A summary of the new law shows that the NHIA has been given a wide range of expanded functions that enable the Authority to serve as a regulator, implementer, investor and insurer of practices and schemes. health insurance in Nigeria.

Given continued advocacy, intense technical and public sessions and debate, the new law clearly states that the NHIA is empowered to serve as the regulator of health insurance plans in the country. Many public health insurance schemes have been created to provide services to residents. These needed a governing body which the NHIS was simply not empowered by law to provide. Thus, the NHIA will now promote, regulate and integrate all health insurance schemes in Nigeria.
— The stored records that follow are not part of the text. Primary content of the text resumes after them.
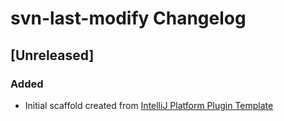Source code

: <!-- Keep a Changelog guide -> https://keepachangelog.com -->

# svn-last-modify Changelog

## [Unreleased]
### Added
- Initial scaffold created from [IntelliJ Platform Plugin Template](https://github.com/JetBrains/intellij-platform-plugin-template)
The NHIA will also regulate, accredit, and register HMOs and other third-party administrators since it has been empowered by this new law as the licensing body to perform these oversight functions for TPAs.

This new law aims to make the NHIA a sound authority that will insure registered private health insurance companies through a security deposit that these HMOs are required to pay prior to registration. This feature ensures that in the event of financial hardship or the cessation of operations of a health insurance scheme or private health insurance organization for any reason, affiliates remain insured and do not incur financial ruin. Similar to how the Central Bank of Nigeria (CBN) and the Nigeria Deposit Insurance Corporation (NDIC) insure banks to protect user funds.

As an investor, NHIA simply authorizes NHIA to invest funds that are not immediately expended in federally approved securities, at the discretion of the Board of Directors. The sustainability of health insurance scheme funding continues to be the focus and it is expected that by investing funds at the NHIA level, schemes will have a support system for emergency funding. .

The new NHIA law stipulates the creation of a new fund for vulnerable groups and retains the NHIA fund. The Vulnerable Groups Fund will be created to ensure the subsidy of health insurance coverage for vulnerable people and the payment of health insurance premiums for the indigent.

Equally interesting to note are the sources of this fund; the Basic Health Care Provident Fund (BHCPF), the health insurance tax, the special intervention fund allocated by the government, interest on investments and others – grants, donations, donations and contributions. The telecom tax previously included in the invoice was subsequently removed.

A key point to note is the need to clarify who are the vulnerable and indigent people who will benefit from this fund. Although the law states that this will be determined by the board (and those with private health insurance are not eligible to benefit from the fund), the details of their identity must be clarified and made public.

The new law retains the NHIS fund provided for in the NHIS Act 1999. All expenditure will be made from this fund, including staff salaries, allowances and benefits. It will be funded by allocations from the federal government, donors, private insurance charges, fees, fines and commissions, donations and contributions. It may also be invested in securities and deposits, with interest accruing to the fund. Own accounts on the management of this fund will be presented to the Minister of Health at the latest 6 months after the following year. The NHIA also continues to be tax-exempt.

Another essential part of the law to note is that the NHIA must undertake alone or in collaboration with others sustained and ongoing public education about health insurance. As we describe in this 2017 article, the NHIA already has a ready group of collaborators among universal health coverage advocates who have supported continued public education about health insurance in states and communities. A good example is Nigeria Health Watch’s Health4AllNaija Advocacy which since 2017 has been working to raise awareness about health insurance and its benefits to community members in various states while advocating and providing technical support around UHC legislation.

Ultimately, it is good to see that many of the key recommendations made regarding the NHIS Act have been reflected in the NHIA Act. We will continue to monitor and support the implementation to ensure that we achieve the right to health for all Nigerians.